What is expected
Filter the lines below, copying only those with the string "console".

BEGIN Extracted data

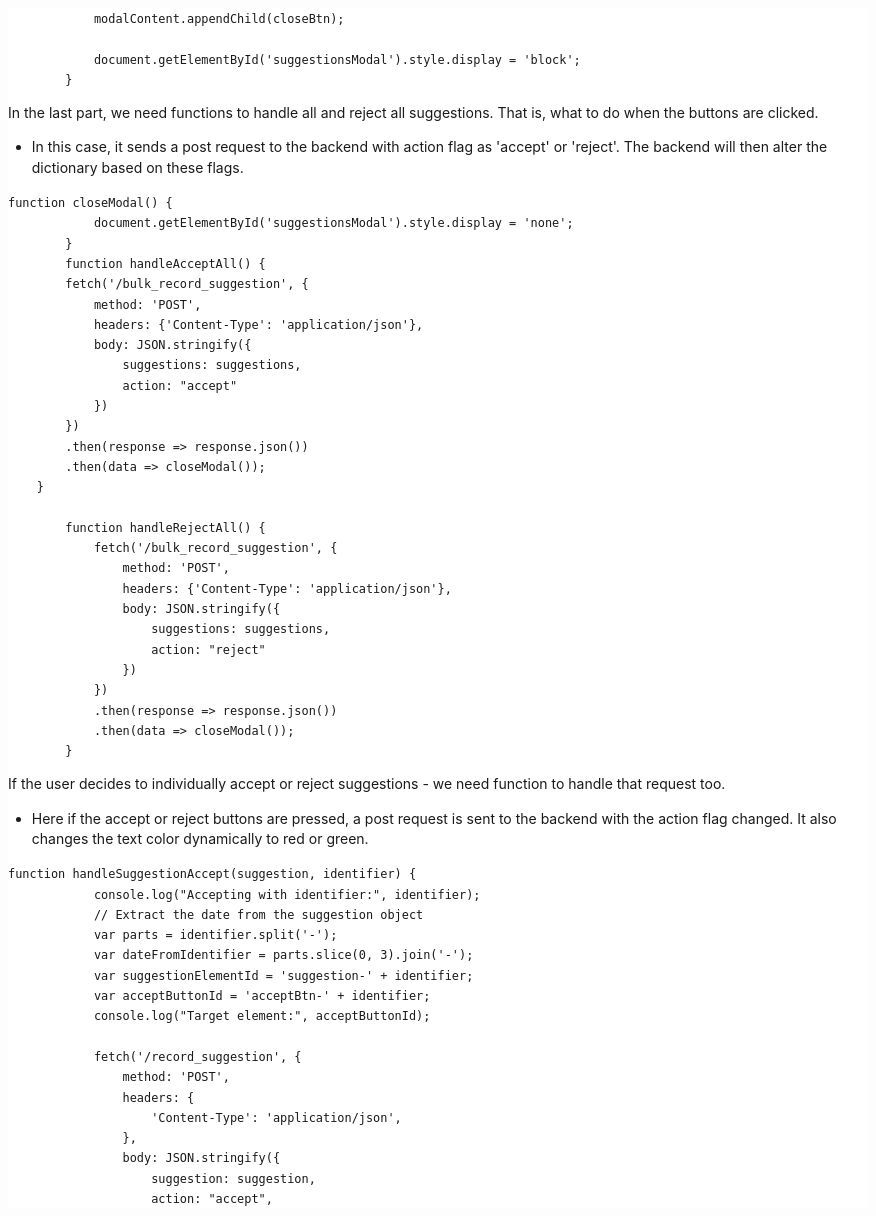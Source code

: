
 ```
            modalContent.appendChild(closeBtn);

            document.getElementById('suggestionsModal').style.display = 'block';
        }
```
In the last part, we need functions to handle all and reject all suggestions. That is, what to do when the buttons are clicked. 
- In this case, it sends a post request to the backend with action flag as 'accept' or 'reject'. The backend will then alter the dictionary based on these flags.

```
function closeModal() {
            document.getElementById('suggestionsModal').style.display = 'none';
        }
        function handleAcceptAll() {
        fetch('/bulk_record_suggestion', {
            method: 'POST',
            headers: {'Content-Type': 'application/json'},
            body: JSON.stringify({
                suggestions: suggestions,
                action: "accept"
            })
        })
        .then(response => response.json())
        .then(data => closeModal());
    }

        function handleRejectAll() {
            fetch('/bulk_record_suggestion', {
                method: 'POST',
                headers: {'Content-Type': 'application/json'},
                body: JSON.stringify({
                    suggestions: suggestions,
                    action: "reject"
                })
            })
            .then(response => response.json())
            .then(data => closeModal());
        }

```
If the user decides to individually accept or reject suggestions - we need function to handle that request too. 
- Here if the accept or reject buttons are pressed, a post request is sent to the backend with the action flag changed. It also changes the text color dynamically to red or green.

```
function handleSuggestionAccept(suggestion, identifier) {
            console.log("Accepting with identifier:", identifier);
            // Extract the date from the suggestion object
            var parts = identifier.split('-');
            var dateFromIdentifier = parts.slice(0, 3).join('-');
            var suggestionElementId = 'suggestion-' + identifier;
            var acceptButtonId = 'acceptBtn-' + identifier;
            console.log("Target element:", acceptButtonId);

            fetch('/record_suggestion', {
                method: 'POST',
                headers: {
                    'Content-Type': 'application/json',
                },
                body: JSON.stringify({
                    suggestion: suggestion,
                    action: "accept",
```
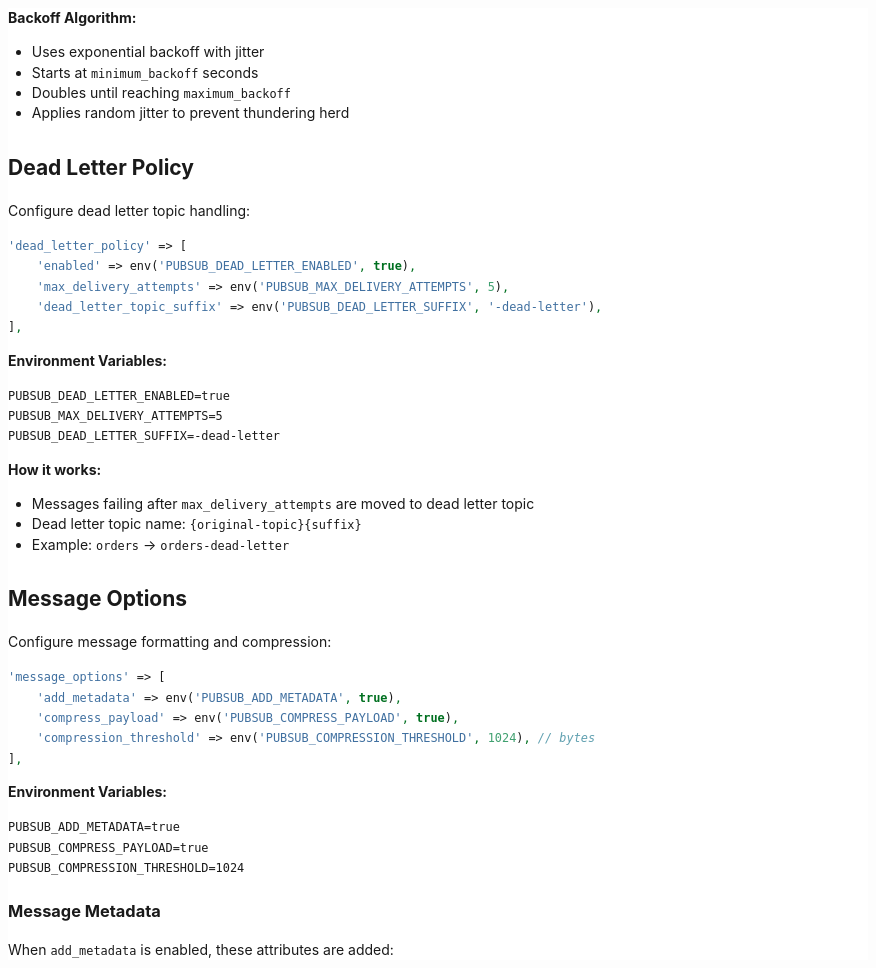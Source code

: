 **Backoff Algorithm:**

- Uses exponential backoff with jitter
- Starts at `minimum_backoff` seconds
- Doubles until reaching `maximum_backoff`
- Applies random jitter to prevent thundering herd

## Dead Letter Policy

Configure dead letter topic handling:

```php
'dead_letter_policy' => [
    'enabled' => env('PUBSUB_DEAD_LETTER_ENABLED', true),
    'max_delivery_attempts' => env('PUBSUB_MAX_DELIVERY_ATTEMPTS', 5),
    'dead_letter_topic_suffix' => env('PUBSUB_DEAD_LETTER_SUFFIX', '-dead-letter'),
],
```

**Environment Variables:**

```dotenv
PUBSUB_DEAD_LETTER_ENABLED=true
PUBSUB_MAX_DELIVERY_ATTEMPTS=5
PUBSUB_DEAD_LETTER_SUFFIX=-dead-letter
```

**How it works:**

- Messages failing after `max_delivery_attempts` are moved to dead letter topic
- Dead letter topic name: `{original-topic}{suffix}`
- Example: `orders` → `orders-dead-letter`

## Message Options

Configure message formatting and compression:

```php
'message_options' => [
    'add_metadata' => env('PUBSUB_ADD_METADATA', true),
    'compress_payload' => env('PUBSUB_COMPRESS_PAYLOAD', true),
    'compression_threshold' => env('PUBSUB_COMPRESSION_THRESHOLD', 1024), // bytes
],
```

**Environment Variables:**

```dotenv
PUBSUB_ADD_METADATA=true
PUBSUB_COMPRESS_PAYLOAD=true
PUBSUB_COMPRESSION_THRESHOLD=1024
```

### Message Metadata

When `add_metadata` is enabled, these attributes are added:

END Extracted data

Problem solution
            console.log("Accepting with identifier:", identifier);
            console.log("Target element:", acceptButtonId);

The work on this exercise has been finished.